**Source material:**
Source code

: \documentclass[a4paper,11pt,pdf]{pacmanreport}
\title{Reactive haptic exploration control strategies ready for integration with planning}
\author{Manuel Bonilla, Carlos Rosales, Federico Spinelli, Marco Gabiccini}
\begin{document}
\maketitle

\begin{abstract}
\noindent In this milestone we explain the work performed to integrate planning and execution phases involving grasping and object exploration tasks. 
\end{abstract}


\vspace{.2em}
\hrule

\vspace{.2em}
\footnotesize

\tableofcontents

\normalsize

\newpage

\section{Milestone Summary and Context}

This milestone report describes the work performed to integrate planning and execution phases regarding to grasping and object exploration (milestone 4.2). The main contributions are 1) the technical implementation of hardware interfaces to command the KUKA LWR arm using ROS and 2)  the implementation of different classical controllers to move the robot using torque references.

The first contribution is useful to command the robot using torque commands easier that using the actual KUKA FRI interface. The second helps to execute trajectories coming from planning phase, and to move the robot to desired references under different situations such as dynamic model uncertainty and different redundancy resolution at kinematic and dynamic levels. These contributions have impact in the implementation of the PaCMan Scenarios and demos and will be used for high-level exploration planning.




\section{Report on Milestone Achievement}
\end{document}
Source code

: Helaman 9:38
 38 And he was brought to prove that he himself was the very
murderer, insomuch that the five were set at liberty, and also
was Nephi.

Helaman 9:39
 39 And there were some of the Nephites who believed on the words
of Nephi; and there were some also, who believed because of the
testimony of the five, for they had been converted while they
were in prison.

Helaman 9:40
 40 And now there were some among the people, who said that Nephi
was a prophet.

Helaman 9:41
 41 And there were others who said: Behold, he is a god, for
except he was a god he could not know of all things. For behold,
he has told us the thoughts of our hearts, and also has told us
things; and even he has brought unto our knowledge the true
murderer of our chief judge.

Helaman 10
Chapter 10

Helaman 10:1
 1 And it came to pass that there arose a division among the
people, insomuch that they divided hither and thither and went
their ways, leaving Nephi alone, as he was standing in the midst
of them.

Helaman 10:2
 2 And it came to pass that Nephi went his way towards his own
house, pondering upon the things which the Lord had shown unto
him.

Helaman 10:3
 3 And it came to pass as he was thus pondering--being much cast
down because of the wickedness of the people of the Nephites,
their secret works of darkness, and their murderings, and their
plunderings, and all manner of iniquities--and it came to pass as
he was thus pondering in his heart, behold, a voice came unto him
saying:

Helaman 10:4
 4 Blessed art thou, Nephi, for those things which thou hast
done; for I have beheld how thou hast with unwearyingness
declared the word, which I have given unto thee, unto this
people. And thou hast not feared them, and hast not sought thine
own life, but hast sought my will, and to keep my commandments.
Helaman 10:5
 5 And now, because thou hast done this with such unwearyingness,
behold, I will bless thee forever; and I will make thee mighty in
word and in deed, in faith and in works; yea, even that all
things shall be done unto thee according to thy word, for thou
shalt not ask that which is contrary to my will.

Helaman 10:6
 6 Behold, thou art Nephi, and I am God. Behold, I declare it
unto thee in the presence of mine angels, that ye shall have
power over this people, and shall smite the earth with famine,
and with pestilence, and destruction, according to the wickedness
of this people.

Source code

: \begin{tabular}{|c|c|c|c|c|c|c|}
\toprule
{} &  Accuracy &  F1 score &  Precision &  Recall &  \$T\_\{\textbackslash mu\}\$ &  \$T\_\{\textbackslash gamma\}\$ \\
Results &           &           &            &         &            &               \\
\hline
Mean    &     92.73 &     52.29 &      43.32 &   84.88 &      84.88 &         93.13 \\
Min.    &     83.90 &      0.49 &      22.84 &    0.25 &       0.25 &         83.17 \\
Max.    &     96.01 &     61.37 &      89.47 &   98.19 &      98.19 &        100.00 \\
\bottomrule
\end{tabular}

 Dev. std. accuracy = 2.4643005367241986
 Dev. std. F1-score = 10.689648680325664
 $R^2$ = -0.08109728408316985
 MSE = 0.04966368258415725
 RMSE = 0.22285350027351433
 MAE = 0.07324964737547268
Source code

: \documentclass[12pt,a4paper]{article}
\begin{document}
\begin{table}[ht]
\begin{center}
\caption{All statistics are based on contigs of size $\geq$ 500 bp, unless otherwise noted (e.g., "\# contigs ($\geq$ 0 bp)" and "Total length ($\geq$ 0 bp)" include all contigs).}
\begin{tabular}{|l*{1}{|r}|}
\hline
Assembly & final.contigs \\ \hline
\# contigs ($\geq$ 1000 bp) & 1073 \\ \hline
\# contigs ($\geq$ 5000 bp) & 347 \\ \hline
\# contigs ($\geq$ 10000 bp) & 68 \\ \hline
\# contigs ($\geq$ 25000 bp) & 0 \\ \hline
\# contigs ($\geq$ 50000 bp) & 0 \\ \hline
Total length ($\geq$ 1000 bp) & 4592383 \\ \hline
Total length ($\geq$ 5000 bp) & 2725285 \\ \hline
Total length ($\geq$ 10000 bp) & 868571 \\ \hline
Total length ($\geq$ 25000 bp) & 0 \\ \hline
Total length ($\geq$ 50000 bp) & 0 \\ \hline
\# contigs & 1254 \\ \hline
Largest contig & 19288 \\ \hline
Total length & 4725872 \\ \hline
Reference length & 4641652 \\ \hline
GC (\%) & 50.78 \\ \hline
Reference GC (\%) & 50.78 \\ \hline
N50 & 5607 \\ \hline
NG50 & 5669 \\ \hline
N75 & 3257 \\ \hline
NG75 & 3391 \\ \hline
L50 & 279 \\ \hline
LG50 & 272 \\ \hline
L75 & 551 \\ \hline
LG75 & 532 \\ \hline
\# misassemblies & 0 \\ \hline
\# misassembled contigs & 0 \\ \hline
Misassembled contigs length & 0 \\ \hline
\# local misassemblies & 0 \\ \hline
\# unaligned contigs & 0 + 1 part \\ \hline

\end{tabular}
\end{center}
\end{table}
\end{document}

---

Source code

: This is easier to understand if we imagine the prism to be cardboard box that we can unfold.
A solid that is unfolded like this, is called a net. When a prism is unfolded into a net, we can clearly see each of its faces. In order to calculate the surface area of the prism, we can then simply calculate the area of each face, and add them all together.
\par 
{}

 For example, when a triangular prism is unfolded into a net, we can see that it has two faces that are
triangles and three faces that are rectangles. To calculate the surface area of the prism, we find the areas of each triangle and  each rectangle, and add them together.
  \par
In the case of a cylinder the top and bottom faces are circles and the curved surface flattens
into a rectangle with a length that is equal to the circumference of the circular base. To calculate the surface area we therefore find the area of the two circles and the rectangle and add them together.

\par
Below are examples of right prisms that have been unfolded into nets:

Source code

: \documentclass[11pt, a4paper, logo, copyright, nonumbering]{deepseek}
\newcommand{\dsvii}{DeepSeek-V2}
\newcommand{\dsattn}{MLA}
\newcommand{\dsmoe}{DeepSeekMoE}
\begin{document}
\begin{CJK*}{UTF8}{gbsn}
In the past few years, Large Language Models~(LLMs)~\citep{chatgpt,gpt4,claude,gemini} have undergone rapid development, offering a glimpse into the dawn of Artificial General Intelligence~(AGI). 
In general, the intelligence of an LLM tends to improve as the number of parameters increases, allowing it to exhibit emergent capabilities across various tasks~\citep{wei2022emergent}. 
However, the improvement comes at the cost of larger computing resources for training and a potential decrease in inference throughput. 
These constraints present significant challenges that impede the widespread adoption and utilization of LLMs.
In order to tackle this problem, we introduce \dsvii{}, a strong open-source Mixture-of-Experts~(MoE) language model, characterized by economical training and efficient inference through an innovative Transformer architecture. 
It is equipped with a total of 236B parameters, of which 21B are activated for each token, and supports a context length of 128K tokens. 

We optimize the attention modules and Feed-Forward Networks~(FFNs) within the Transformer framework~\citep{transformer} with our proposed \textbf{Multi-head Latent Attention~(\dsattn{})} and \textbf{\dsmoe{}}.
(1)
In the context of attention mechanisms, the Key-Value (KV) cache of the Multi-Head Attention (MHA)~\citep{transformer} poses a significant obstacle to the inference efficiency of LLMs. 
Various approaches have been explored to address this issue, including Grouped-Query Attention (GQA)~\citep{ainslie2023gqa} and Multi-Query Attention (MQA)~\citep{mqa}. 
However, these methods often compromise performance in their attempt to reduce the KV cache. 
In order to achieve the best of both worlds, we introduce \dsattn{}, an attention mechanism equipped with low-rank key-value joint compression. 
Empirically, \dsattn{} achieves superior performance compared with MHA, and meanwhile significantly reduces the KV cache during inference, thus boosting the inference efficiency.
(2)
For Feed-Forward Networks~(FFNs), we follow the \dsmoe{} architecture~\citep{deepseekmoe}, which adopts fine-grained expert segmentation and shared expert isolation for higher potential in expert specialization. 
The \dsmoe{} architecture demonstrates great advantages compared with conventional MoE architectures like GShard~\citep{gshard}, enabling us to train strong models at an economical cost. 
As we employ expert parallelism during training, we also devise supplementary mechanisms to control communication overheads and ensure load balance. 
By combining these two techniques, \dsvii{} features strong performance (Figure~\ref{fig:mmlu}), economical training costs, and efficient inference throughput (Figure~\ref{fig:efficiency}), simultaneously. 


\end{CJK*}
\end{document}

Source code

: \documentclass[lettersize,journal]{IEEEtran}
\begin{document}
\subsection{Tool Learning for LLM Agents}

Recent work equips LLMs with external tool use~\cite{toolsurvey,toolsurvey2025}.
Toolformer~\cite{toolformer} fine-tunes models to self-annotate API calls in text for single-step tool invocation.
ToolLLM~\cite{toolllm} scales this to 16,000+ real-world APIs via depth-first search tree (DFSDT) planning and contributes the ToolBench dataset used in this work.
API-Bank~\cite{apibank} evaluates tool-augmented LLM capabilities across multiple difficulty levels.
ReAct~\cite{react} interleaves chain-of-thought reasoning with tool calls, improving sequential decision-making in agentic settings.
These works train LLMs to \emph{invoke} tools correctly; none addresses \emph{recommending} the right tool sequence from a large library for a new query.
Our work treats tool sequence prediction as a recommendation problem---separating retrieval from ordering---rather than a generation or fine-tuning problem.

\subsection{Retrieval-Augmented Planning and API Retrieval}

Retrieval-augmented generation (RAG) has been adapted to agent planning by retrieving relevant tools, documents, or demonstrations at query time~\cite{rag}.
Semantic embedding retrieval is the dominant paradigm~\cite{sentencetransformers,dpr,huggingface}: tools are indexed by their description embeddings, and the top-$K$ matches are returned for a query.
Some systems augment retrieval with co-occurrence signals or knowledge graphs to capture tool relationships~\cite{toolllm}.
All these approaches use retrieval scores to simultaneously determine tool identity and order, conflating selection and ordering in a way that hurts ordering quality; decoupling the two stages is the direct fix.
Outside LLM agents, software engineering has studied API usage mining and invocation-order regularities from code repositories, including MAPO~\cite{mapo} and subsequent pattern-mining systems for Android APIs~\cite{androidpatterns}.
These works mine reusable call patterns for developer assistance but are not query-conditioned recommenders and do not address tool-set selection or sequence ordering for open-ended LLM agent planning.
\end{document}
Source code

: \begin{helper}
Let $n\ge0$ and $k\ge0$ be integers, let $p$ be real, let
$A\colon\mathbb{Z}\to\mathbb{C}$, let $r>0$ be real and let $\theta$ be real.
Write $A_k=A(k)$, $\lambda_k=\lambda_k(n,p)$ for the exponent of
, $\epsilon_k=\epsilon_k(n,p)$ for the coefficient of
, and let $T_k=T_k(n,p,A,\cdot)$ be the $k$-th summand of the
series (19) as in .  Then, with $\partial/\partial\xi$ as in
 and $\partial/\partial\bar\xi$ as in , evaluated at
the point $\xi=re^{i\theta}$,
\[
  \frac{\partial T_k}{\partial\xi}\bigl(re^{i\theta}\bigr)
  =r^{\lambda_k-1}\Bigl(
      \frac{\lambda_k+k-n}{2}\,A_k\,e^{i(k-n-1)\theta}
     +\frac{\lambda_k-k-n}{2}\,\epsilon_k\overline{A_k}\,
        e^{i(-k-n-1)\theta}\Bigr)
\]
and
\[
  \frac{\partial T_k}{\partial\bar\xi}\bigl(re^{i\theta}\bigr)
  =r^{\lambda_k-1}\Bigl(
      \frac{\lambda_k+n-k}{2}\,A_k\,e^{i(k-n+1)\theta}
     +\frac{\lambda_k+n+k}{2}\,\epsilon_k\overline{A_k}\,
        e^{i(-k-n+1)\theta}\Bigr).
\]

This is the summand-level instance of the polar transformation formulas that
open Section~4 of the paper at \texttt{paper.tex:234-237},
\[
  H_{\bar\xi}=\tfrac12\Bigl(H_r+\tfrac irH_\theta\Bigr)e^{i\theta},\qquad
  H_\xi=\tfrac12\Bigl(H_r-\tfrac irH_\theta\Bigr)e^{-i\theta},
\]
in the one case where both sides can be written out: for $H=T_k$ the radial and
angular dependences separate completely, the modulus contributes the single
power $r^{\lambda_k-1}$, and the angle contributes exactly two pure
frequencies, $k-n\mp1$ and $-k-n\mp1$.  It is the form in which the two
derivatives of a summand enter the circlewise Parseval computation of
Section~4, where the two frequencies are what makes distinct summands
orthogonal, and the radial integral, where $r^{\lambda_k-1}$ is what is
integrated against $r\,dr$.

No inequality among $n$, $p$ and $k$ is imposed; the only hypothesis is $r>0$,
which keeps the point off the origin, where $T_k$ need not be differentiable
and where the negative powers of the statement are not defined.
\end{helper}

...

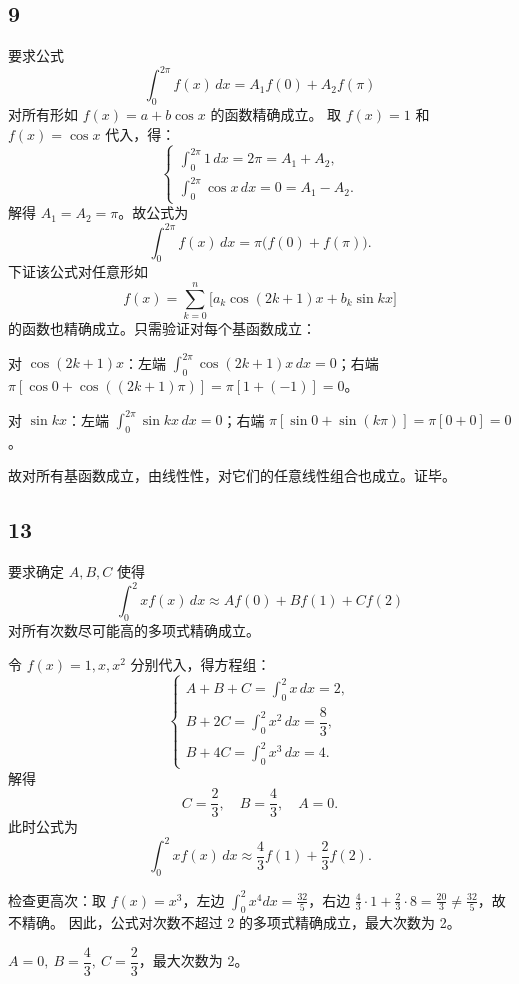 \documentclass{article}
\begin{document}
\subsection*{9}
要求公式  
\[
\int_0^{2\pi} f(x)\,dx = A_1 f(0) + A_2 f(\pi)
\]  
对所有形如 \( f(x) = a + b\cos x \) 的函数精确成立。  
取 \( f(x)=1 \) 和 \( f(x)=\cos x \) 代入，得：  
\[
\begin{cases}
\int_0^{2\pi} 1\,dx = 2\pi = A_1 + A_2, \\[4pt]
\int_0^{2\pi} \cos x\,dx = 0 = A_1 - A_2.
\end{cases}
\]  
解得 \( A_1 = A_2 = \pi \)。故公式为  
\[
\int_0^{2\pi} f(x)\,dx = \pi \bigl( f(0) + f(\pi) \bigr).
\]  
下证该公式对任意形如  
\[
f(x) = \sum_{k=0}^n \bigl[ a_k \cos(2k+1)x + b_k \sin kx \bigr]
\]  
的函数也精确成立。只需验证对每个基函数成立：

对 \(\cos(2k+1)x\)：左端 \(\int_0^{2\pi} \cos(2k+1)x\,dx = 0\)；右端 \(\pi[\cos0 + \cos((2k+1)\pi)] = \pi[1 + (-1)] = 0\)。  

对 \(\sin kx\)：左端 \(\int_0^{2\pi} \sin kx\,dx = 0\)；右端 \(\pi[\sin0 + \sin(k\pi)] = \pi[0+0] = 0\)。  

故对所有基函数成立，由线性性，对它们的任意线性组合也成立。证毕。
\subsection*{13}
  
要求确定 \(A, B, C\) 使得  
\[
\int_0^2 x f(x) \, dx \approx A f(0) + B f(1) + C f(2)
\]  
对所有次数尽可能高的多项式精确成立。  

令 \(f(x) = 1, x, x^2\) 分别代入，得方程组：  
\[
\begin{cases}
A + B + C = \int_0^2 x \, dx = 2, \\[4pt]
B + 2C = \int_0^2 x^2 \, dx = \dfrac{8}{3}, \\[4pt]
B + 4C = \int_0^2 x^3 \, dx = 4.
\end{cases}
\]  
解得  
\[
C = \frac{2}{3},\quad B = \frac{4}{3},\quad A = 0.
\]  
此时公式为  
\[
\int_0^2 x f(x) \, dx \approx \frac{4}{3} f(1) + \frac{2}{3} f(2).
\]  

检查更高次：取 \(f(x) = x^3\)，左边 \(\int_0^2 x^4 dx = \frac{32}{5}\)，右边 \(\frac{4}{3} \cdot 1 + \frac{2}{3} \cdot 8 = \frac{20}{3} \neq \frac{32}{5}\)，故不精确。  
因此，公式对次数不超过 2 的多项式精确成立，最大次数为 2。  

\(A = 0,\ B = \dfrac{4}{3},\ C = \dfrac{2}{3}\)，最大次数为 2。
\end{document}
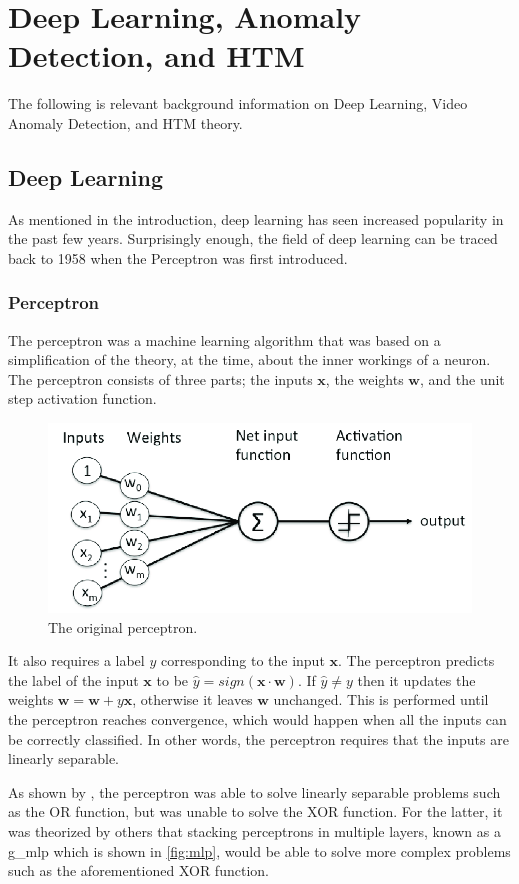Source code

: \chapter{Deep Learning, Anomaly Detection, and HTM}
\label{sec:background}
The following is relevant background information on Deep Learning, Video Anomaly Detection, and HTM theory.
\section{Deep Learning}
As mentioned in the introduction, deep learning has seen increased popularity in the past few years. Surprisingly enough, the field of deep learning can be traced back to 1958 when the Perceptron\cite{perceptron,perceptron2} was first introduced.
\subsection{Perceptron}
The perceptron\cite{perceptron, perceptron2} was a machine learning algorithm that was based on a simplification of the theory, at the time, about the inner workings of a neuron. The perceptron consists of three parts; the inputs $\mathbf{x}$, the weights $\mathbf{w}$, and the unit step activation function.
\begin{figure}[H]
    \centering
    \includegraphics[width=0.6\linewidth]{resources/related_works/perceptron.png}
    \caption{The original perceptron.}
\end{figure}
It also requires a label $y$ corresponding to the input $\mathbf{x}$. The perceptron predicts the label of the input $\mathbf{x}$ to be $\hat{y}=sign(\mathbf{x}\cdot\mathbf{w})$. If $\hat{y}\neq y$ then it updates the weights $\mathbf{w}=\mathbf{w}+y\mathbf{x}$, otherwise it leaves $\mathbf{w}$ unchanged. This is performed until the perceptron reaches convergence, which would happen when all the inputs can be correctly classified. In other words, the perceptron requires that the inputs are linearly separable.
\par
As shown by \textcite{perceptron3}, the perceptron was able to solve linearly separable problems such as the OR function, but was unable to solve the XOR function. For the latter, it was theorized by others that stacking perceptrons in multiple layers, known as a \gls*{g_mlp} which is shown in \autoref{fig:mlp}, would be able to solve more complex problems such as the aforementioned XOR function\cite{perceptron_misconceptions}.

**How to complete this task:** Within the data above, the lines from the one with "In order to achieve" to the one with "Our work treats" must be repeated exactly; no other line belongs in the answer.

**Exercise output:**
In order to achieve the best of both worlds, we introduce \dsattn{}, an attention mechanism equipped with low-rank key-value joint compression. 
Empirically, \dsattn{} achieves superior performance compared with MHA, and meanwhile significantly reduces the KV cache during inference, thus boosting the inference efficiency.
(2)
For Feed-Forward Networks~(FFNs), we follow the \dsmoe{} architecture~\citep{deepseekmoe}, which adopts fine-grained expert segmentation and shared expert isolation for higher potential in expert specialization. 
The \dsmoe{} architecture demonstrates great advantages compared with conventional MoE architectures like GShard~\citep{gshard}, enabling us to train strong models at an economical cost. 
As we employ expert parallelism during training, we also devise supplementary mechanisms to control communication overheads and ensure load balance. 
By combining these two techniques, \dsvii{} features strong performance (Figure~\ref{fig:mmlu}), economical training costs, and efficient inference throughput (Figure~\ref{fig:efficiency}), simultaneously. 


\end{CJK*}
\end{document}

Source code

: \documentclass[lettersize,journal]{IEEEtran}
\begin{document}
\subsection{Tool Learning for LLM Agents}

Recent work equips LLMs with external tool use~\cite{toolsurvey,toolsurvey2025}.
Toolformer~\cite{toolformer} fine-tunes models to self-annotate API calls in text for single-step tool invocation.
ToolLLM~\cite{toolllm} scales this to 16,000+ real-world APIs via depth-first search tree (DFSDT) planning and contributes the ToolBench dataset used in this work.
API-Bank~\cite{apibank} evaluates tool-augmented LLM capabilities across multiple difficulty levels.
ReAct~\cite{react} interleaves chain-of-thought reasoning with tool calls, improving sequential decision-making in agentic settings.
These works train LLMs to \emph{invoke} tools correctly; none addresses \emph{recommending} the right tool sequence from a large library for a new query.
Our work treats tool sequence prediction as a recommendation problem---separating retrieval from ordering---rather than a generation or fine-tuning problem.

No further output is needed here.